Exercise goal:
Word for word, reproduce each line of the data below, omitting every image.

[Saved entries]
== == ==
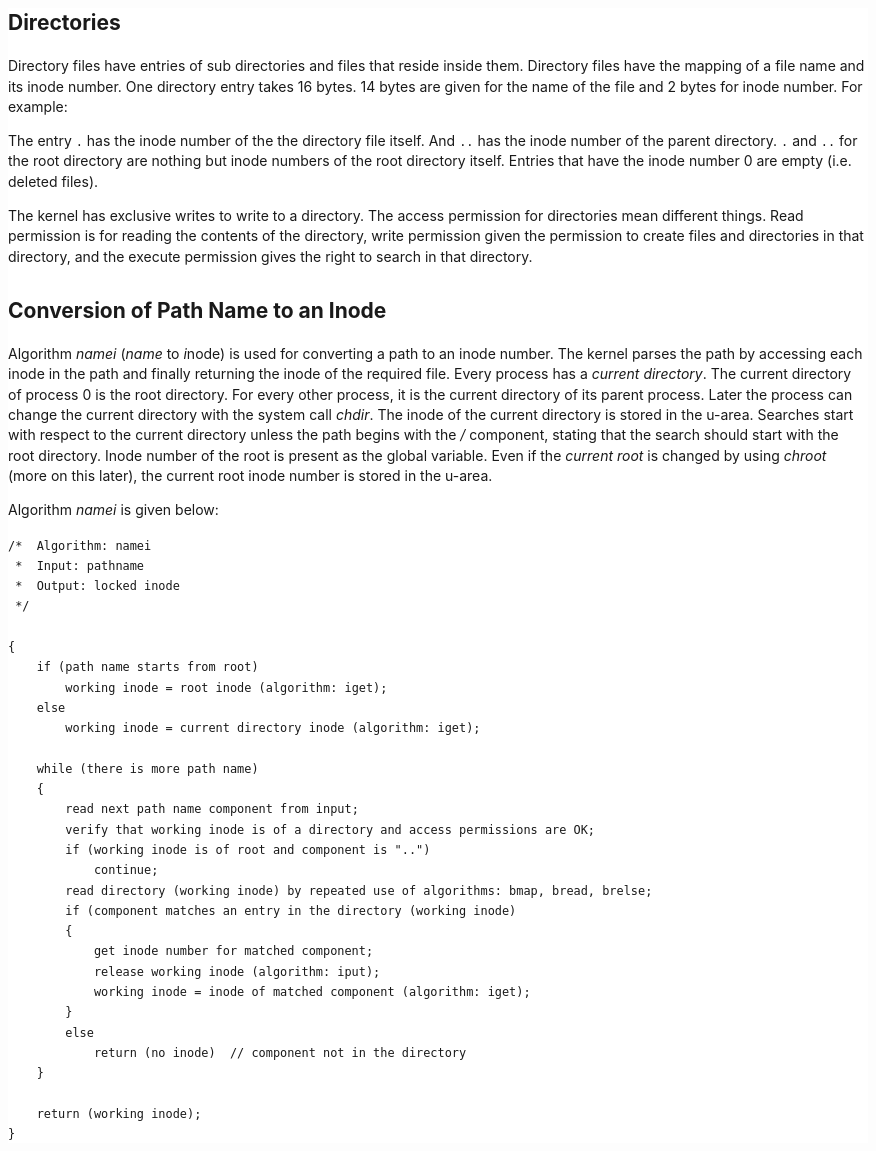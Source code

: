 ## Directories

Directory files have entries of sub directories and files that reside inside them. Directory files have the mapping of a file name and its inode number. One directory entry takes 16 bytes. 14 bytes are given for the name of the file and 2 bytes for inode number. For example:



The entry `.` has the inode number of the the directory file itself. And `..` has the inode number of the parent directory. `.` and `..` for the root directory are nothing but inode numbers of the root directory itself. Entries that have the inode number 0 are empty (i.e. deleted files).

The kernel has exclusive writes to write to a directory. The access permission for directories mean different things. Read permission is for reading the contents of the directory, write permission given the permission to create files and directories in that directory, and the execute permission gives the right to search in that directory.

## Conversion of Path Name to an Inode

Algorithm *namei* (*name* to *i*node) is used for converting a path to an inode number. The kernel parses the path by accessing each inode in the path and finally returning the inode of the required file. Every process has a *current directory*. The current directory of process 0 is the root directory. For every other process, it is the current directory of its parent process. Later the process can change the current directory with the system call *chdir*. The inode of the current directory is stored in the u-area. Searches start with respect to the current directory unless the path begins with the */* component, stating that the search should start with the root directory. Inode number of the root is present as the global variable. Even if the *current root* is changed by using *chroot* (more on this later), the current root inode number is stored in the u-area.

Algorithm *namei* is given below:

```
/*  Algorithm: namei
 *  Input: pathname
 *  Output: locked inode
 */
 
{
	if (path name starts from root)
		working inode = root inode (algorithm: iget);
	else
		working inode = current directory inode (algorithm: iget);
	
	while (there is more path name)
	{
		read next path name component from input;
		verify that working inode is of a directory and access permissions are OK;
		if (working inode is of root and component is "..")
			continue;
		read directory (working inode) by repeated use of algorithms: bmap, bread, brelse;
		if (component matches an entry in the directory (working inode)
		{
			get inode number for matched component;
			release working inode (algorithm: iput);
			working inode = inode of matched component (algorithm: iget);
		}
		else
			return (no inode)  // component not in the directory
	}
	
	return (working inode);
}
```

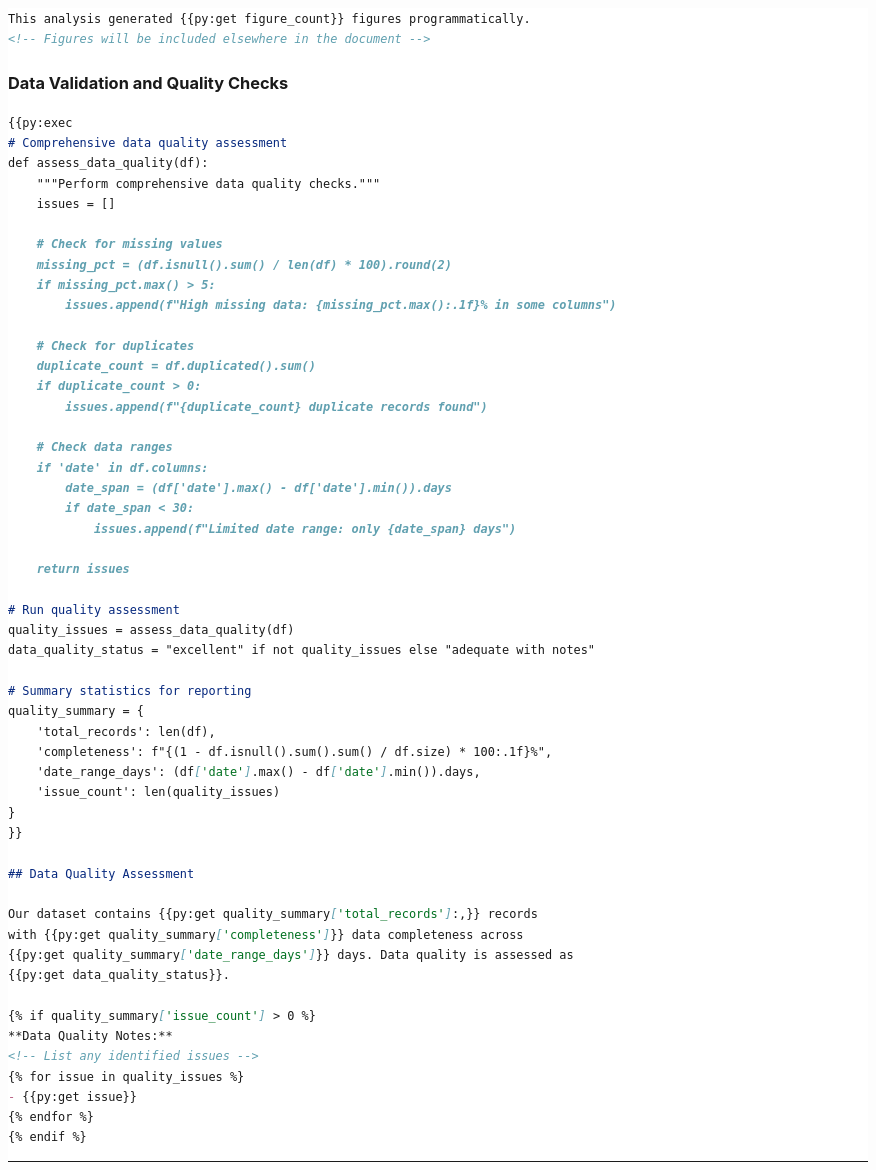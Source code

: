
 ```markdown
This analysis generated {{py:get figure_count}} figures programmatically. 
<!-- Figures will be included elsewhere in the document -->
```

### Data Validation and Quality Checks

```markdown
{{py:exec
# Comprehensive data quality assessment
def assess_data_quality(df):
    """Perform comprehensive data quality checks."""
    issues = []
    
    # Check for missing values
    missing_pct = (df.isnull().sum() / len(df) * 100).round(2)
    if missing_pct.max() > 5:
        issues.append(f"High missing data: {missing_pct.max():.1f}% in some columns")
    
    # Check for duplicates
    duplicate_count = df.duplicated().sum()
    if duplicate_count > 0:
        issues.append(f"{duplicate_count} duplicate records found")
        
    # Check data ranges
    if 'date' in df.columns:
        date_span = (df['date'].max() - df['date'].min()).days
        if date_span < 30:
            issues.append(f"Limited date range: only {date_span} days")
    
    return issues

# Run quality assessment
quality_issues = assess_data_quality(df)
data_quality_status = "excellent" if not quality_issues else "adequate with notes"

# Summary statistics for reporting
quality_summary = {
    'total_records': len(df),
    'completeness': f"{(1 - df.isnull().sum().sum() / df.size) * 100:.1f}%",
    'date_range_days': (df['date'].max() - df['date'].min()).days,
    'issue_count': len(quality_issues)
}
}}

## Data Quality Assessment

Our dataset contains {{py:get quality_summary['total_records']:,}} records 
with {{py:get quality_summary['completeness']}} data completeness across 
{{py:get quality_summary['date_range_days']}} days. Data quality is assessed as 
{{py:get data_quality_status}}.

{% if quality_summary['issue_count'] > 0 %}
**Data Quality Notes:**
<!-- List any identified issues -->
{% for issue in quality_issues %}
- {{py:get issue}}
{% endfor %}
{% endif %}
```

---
== == ==
Answer box:
Source code

: ## Directories

Directory files have entries of sub directories and files that reside inside them. Directory files have the mapping of a file name and its inode number. One directory entry takes 16 bytes. 14 bytes are given for the name of the file and 2 bytes for inode number. For example:



The entry `.` has the inode number of the the directory file itself. And `..` has the inode number of the parent directory. `.` and `..` for the root directory are nothing but inode numbers of the root directory itself. Entries that have the inode number 0 are empty (i.e. deleted files).

The kernel has exclusive writes to write to a directory. The access permission for directories mean different things. Read permission is for reading the contents of the directory, write permission given the permission to create files and directories in that directory, and the execute permission gives the right to search in that directory.

## Conversion of Path Name to an Inode

Algorithm *namei* (*name* to *i*node) is used for converting a path to an inode number. The kernel parses the path by accessing each inode in the path and finally returning the inode of the required file. Every process has a *current directory*. The current directory of process 0 is the root directory. For every other process, it is the current directory of its parent process. Later the process can change the current directory with the system call *chdir*. The inode of the current directory is stored in the u-area. Searches start with respect to the current directory unless the path begins with the */* component, stating that the search should start with the root directory. Inode number of the root is present as the global variable. Even if the *current root* is changed by using *chroot* (more on this later), the current root inode number is stored in the u-area.

Algorithm *namei* is given below:

```
/*  Algorithm: namei
 *  Input: pathname
 *  Output: locked inode
 */
 
{
	if (path name starts from root)
		working inode = root inode (algorithm: iget);
	else
		working inode = current directory inode (algorithm: iget);
	
	while (there is more path name)
	{
		read next path name component from input;
		verify that working inode is of a directory and access permissions are OK;
		if (working inode is of root and component is "..")
			continue;
		read directory (working inode) by repeated use of algorithms: bmap, bread, brelse;
		if (component matches an entry in the directory (working inode)
		{
			get inode number for matched component;
			release working inode (algorithm: iput);
			working inode = inode of matched component (algorithm: iget);
		}
		else
			return (no inode)  // component not in the directory
	}
	
	return (working inode);
}
```

Source code

:
 ```markdown
This analysis generated {{py:get figure_count}} figures programmatically. 
<!-- Figures will be included elsewhere in the document -->
```

### Data Validation and Quality Checks

```markdown
{{py:exec
# Comprehensive data quality assessment
def assess_data_quality(df):
    """Perform comprehensive data quality checks."""
    issues = []
    
    # Check for missing values
    missing_pct = (df.isnull().sum() / len(df) * 100).round(2)
    if missing_pct.max() > 5:
        issues.append(f"High missing data: {missing_pct.max():.1f}% in some columns")
    
    # Check for duplicates
    duplicate_count = df.duplicated().sum()
    if duplicate_count > 0:
        issues.append(f"{duplicate_count} duplicate records found")
        
    # Check data ranges
    if 'date' in df.columns:
        date_span = (df['date'].max() - df['date'].min()).days
        if date_span < 30:
            issues.append(f"Limited date range: only {date_span} days")
    
    return issues

# Run quality assessment
quality_issues = assess_data_quality(df)
data_quality_status = "excellent" if not quality_issues else "adequate with notes"

# Summary statistics for reporting
quality_summary = {
    'total_records': len(df),
    'completeness': f"{(1 - df.isnull().sum().sum() / df.size) * 100:.1f}%",
    'date_range_days': (df['date'].max() - df['date'].min()).days,
    'issue_count': len(quality_issues)
}
}}

## Data Quality Assessment

Our dataset contains {{py:get quality_summary['total_records']:,}} records 
with {{py:get quality_summary['completeness']}} data completeness across 
{{py:get quality_summary['date_range_days']}} days. Data quality is assessed as 
{{py:get data_quality_status}}.

{% if quality_summary['issue_count'] > 0 %}
**Data Quality Notes:**
<!-- List any identified issues -->
{% for issue in quality_issues %}
- {{py:get issue}}
{% endfor %}
{% endif %}
```

---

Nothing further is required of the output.